** Description of the task **
In the records that follow, find the line with "More coming soon!"; from there, retype every line exactly through the line with "### For enquiries, join", which also belongs to the answer.

** Dataset excerpts **
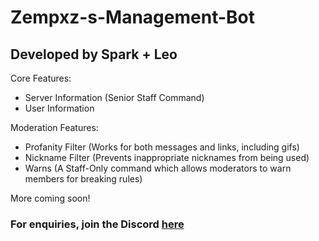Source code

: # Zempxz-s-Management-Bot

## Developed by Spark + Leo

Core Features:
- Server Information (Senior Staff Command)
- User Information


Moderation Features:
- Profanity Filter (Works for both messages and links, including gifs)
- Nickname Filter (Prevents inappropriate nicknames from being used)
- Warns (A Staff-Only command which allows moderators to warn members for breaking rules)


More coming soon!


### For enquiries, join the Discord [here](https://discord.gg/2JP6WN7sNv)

--

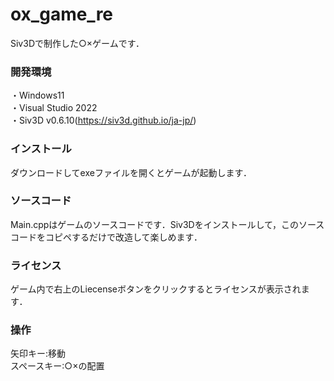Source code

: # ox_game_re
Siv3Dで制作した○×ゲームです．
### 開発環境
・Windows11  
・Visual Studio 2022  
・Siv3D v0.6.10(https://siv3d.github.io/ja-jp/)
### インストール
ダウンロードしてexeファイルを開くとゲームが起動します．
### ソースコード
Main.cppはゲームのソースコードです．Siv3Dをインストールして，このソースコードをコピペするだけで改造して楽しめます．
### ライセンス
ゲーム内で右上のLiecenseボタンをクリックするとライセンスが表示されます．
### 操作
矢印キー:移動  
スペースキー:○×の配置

** Response **
More coming soon!


### For enquiries, join the Discord [here](https://discord.gg/2JP6WN7sNv)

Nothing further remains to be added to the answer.